→ **Exercise instructions**:
The task calls for the lines from the start of the entries below through the line with "#### ⭐ Recent Stars", given again verbatim, with every picture dropped.

** Supplied information follows **

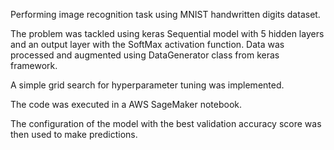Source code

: Performing image recognition task using MNIST handwritten digits dataset. 

The problem was tackled using keras Sequential model with 5 hidden layers and an output layer with the SoftMax activation function. 
Data was processed and augmented using DataGenerator class from keras framework. 

A simple grid search for hyperparameter tuning was implemented. 

The code was executed in a AWS SageMaker notebook.

The configuration of the model with the best validation accuracy score was then used to make predictions. 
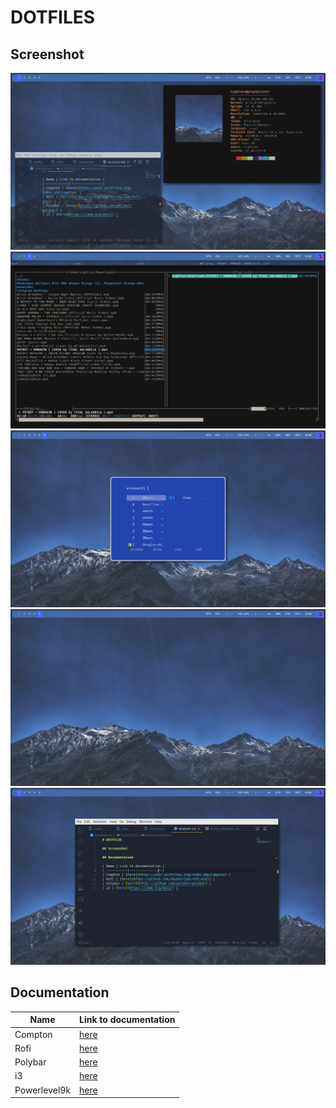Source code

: # DOTFILES

## Screenshot

![neofetch](assets/neofetch.png)
![mocp](assets/mocp.png)
![rofi](assets/rofi.png)
![wallpapers](assets/ss1.png)
![vs](assets/vs.png)

## Documentation

| Name | Link to documentation |
| -----------|-----------------|
| Compton | [here](https://wiki.archlinux.org/index.php/Compton) |
| Rofi | [here](https://github.com/davatorium/rofi/wiki) |
| Polybar | [here](https://github.com/polybar/polybar) |
| i3 | [here](https://i3wm.org/docs/) |
| Powerlevel9k | [here](https://github.com/Powerlevel9k/powerlevel9k)

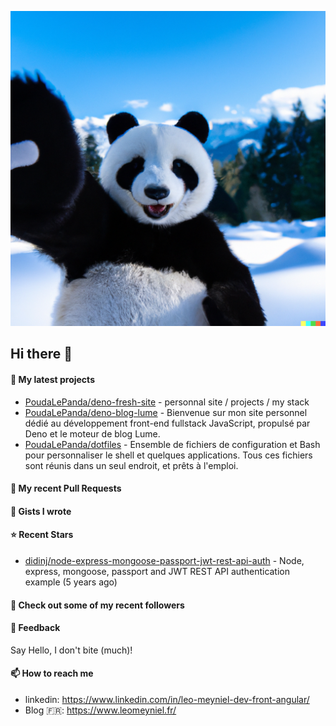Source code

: ![This is an image](images/header.png)

## Hi there 👋



#### 🌱 My latest projects

- [PoudaLePanda/deno-fresh-site](https://github.com/PoudaLePanda/deno-fresh-site) - personnal site / projects / my stack
- [PoudaLePanda/deno-blog-lume](https://github.com/PoudaLePanda/deno-blog-lume) - Bienvenue sur mon site personnel dédié au développement front-end fullstack JavaScript, propulsé par Deno et le moteur de blog Lume.
- [PoudaLePanda/dotfiles](https://github.com/PoudaLePanda/dotfiles) - Ensemble de fichiers de configuration et Bash pour personnaliser le shell et quelques applications. Tous ces fichiers sont réunis dans un seul endroit, et prêts à l&#39;emploi.


#### 🔨 My recent Pull Requests



#### 📓 Gists I wrote


#### ⭐ Recent Stars

- [didinj/node-express-mongoose-passport-jwt-rest-api-auth](https://github.com/didinj/node-express-mongoose-passport-jwt-rest-api-auth) - Node, express, mongoose, passport and JWT REST API authentication example (5 years ago)

#### 👯 Check out some of my recent followers


#### 💬 Feedback

Say Hello, I don't bite (much)!

#### 📫 How to reach me

- linkedin: https://www.linkedin.com/in/leo-meyniel-dev-front-angular/
- Blog  🇫🇷: https://www.leomeyniel.fr/
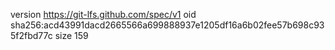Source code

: version https://git-lfs.github.com/spec/v1
oid sha256:acd43991dacd2665566a699888937e1205df16a6b02fee57b698c935f2fbd77c
size 159
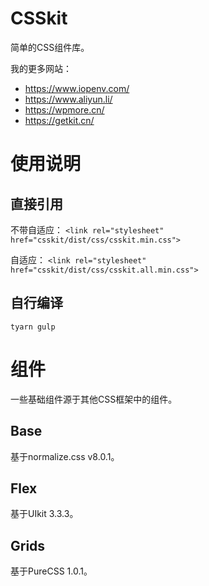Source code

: # CSSkit

简单的CSS组件库。

我的更多网站：
- https://www.iopenv.com/
- https://www.aliyun.li/
- https://wpmore.cn/
- https://getkit.cn/

# 使用说明

## 直接引用

不带自适应：
`<link rel="stylesheet" href="csskit/dist/css/csskit.min.css">`

自适应：
`<link rel="stylesheet" href="csskit/dist/css/csskit.all.min.css">`


## 自行编译

`tyarn
gulp`

# 组件

一些基础组件源于其他CSS框架中的组件。

## Base
基于normalize.css v8.0.1。

## Flex
基于UIkit 3.3.3。

## Grids
基于PureCSS 1.0.1。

** End of Supplied information **

→ **Solution to this exercise**:
Source code

: Performing image recognition task using MNIST handwritten digits dataset. 

The problem was tackled using keras Sequential model with 5 hidden layers and an output layer with the SoftMax activation function. 
Data was processed and augmented using DataGenerator class from keras framework. 

A simple grid search for hyperparameter tuning was implemented. 

The code was executed in a AWS SageMaker notebook.

The configuration of the model with the best validation accuracy score was then used to make predictions. 
Source code

: # DOTFILES

## Screenshot

![neofetch](assets/neofetch.png)
![mocp](assets/mocp.png)
![rofi](assets/rofi.png)
![wallpapers](assets/ss1.png)
![vs](assets/vs.png)

## Documentation

| Name | Link to documentation |
| -----------|-----------------|
| Compton | [here](https://wiki.archlinux.org/index.php/Compton) |
| Rofi | [here](https://github.com/davatorium/rofi/wiki) |
| Polybar | [here](https://github.com/polybar/polybar) |
| i3 | [here](https://i3wm.org/docs/) |
| Powerlevel9k | [here](https://github.com/Powerlevel9k/powerlevel9k)

Source code

: ![This is an image](images/header.png)

## Hi there 👋



#### 🌱 My latest projects

- [PoudaLePanda/deno-fresh-site](https://github.com/PoudaLePanda/deno-fresh-site) - personnal site / projects / my stack
- [PoudaLePanda/deno-blog-lume](https://github.com/PoudaLePanda/deno-blog-lume) - Bienvenue sur mon site personnel dédié au développement front-end fullstack JavaScript, propulsé par Deno et le moteur de blog Lume.
- [PoudaLePanda/dotfiles](https://github.com/PoudaLePanda/dotfiles) - Ensemble de fichiers de configuration et Bash pour personnaliser le shell et quelques applications. Tous ces fichiers sont réunis dans un seul endroit, et prêts à l&#39;emploi.


#### 🔨 My recent Pull Requests



#### 📓 Gists I wrote


#### ⭐ Recent Stars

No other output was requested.